You can only reduce the degree of diffence between loud and quiet parts happening more or less simultaneously, you cannot reverse those differences.
The concepts behind compression is pretty straight forward. The settings are interactive with each other and take a bit more time to figure out. Learning to hear a change in adjustment in attack and relase can take time. It's easy to convice yourself your settings are good but kill the life in the track while focusing on the details. The subleties are important and challenging to get just right. It's much more fidgety than EQ which is far more obvious and easy to hear.
Try a simple 'two knob' (threshold and ratio) compressor without too many other settings to start out with.
I think of compression in three ways and generally apply it in three seperate stages to address different things. I don't always use them all, just as called for:
1) Top down- limiting wild peaks (high threshold, high ratio, fast attack, moderately fast release)
2) Straight full range- controlling the overall range of level like a volume knob adjustment (low threshold, low ratio, moderately fast attack, medium to slow release)

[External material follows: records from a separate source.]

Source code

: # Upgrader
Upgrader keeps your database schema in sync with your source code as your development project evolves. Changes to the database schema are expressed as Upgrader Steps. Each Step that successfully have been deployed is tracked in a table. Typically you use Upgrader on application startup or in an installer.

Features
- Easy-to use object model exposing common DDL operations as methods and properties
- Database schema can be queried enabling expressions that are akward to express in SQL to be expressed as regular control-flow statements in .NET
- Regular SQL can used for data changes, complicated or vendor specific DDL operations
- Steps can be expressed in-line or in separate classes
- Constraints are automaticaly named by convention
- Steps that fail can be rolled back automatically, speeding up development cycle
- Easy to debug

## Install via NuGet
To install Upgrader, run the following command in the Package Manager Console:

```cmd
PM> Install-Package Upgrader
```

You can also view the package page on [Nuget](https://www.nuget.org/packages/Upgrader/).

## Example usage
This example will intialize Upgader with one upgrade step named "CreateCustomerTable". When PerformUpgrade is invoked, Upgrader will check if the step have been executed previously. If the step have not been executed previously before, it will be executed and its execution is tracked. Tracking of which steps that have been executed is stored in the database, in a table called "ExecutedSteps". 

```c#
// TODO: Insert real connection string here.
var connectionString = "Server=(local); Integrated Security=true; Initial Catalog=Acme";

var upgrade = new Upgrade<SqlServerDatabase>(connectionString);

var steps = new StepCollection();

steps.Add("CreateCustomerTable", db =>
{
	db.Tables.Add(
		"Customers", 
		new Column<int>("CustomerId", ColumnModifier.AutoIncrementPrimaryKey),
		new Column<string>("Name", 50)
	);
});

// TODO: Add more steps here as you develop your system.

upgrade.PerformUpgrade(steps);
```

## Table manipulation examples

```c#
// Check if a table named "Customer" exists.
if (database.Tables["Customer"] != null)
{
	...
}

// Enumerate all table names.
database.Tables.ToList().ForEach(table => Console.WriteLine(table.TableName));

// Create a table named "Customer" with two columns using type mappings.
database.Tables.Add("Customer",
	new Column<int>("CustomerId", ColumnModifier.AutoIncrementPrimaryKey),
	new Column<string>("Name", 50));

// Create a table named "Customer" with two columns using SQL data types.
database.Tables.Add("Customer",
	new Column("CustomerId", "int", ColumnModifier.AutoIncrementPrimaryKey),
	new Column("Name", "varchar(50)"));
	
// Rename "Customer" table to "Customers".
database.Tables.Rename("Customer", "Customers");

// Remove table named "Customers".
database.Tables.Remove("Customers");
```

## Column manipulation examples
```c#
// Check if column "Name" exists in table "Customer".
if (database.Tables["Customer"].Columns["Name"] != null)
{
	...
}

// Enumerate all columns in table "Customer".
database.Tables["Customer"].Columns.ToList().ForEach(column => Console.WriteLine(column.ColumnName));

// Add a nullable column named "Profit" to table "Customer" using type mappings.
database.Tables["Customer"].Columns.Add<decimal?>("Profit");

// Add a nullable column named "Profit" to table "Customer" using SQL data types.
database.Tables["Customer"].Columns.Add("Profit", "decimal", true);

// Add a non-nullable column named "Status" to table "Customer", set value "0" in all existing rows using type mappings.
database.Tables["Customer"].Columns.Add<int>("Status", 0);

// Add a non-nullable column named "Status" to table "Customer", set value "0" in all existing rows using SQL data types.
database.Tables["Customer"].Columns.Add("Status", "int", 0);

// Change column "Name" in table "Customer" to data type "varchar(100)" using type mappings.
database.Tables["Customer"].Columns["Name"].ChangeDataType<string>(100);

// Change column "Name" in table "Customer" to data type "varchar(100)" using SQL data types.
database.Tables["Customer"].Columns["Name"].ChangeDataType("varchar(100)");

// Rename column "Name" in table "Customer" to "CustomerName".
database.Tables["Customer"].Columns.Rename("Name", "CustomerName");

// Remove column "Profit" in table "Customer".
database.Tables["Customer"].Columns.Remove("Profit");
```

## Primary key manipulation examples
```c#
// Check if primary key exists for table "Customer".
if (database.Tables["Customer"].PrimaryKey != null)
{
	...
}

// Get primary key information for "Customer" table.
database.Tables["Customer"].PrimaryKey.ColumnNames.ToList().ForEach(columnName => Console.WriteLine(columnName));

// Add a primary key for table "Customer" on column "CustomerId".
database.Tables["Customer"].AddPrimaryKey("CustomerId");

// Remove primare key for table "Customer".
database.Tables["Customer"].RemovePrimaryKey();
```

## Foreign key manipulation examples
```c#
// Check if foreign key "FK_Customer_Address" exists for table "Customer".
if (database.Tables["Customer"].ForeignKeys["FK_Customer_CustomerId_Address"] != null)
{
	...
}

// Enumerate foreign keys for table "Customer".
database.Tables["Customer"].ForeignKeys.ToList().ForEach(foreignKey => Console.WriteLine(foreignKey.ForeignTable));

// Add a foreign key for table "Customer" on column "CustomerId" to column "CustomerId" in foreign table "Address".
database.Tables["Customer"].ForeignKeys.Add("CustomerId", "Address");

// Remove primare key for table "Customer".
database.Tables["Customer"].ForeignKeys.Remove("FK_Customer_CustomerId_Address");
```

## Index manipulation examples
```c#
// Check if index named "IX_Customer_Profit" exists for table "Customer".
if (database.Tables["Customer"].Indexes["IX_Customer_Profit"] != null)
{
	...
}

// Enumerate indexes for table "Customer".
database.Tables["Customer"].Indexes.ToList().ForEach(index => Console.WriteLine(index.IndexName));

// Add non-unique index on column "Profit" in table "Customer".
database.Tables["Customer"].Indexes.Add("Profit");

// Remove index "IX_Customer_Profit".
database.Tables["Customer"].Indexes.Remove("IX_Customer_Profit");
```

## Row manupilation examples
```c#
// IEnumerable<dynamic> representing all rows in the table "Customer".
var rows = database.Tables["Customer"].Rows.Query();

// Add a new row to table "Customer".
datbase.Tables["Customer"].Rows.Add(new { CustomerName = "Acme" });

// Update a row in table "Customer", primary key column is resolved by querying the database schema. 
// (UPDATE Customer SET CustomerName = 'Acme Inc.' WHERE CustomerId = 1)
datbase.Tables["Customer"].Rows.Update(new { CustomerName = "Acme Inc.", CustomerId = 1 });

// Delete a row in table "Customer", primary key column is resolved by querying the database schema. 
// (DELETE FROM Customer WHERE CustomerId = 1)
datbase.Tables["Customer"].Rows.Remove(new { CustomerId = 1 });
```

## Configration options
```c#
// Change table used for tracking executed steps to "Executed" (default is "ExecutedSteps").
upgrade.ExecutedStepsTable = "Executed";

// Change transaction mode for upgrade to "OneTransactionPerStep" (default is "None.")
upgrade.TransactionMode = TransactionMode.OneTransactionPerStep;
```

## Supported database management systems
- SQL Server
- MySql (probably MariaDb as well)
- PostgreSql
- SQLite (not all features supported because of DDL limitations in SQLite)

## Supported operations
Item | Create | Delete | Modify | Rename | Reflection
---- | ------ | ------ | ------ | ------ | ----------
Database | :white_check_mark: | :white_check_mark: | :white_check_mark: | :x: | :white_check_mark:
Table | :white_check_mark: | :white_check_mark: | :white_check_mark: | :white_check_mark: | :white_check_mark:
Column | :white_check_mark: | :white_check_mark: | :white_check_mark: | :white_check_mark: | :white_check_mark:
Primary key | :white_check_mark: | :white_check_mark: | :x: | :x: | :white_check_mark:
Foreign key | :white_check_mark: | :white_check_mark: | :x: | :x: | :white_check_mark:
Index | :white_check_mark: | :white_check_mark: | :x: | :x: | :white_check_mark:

3) Bottom up (parallel comp)- bringing up the quiet parts and bringing out out details in the music (low threshold, high ratio, paralleled with the uncompressed but limited audio) partly similar to full range, but works 'within' the loud parts too, unlike a 'volume' knob.
You can do 1 and 2 with use of the envelope tool and a lot of time- Peak limiting by zooming in and making lots of very small tweaks to bring down each individual errant peak, and full range by zooming out and making big, broad level changes.